-------- RECORDS SUPPLIED

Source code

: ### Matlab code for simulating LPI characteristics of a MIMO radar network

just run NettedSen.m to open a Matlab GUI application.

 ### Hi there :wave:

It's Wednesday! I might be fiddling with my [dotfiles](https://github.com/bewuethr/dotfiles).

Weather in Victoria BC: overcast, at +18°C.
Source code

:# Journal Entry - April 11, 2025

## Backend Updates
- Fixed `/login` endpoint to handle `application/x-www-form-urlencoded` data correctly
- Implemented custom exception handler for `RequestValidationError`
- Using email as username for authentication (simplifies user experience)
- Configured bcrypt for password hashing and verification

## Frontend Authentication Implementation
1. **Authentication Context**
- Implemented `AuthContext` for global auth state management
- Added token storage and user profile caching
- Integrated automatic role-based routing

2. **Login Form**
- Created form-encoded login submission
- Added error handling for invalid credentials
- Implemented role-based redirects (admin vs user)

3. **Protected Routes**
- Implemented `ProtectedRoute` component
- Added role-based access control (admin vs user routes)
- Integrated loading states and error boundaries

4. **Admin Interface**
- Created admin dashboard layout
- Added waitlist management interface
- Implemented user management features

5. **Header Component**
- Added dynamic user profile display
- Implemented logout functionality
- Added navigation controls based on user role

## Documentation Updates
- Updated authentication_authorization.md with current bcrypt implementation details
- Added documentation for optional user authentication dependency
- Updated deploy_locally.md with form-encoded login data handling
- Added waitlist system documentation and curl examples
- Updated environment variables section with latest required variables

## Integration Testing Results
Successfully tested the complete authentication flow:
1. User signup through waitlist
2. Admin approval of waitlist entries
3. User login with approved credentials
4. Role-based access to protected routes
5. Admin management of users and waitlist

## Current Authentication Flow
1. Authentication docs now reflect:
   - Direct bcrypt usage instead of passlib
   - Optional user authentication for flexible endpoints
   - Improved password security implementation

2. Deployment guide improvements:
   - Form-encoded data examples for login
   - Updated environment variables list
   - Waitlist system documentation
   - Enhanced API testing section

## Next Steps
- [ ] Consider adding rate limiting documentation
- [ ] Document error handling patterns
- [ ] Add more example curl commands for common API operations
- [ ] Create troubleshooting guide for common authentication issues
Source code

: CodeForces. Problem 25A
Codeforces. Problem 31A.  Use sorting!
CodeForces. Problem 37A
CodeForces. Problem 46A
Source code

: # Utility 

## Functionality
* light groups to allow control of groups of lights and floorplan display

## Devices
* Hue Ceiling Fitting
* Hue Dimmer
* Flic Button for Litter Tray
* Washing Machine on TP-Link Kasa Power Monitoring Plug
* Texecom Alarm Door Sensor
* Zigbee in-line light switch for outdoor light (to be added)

----------------

INSTRUCTIONS FOR THE TASK: Every line in the listing that holds "environment" belongs in the answer.

RESPONSE AREA:
- Updated environment variables section with latest required variables
   - Updated environment variables list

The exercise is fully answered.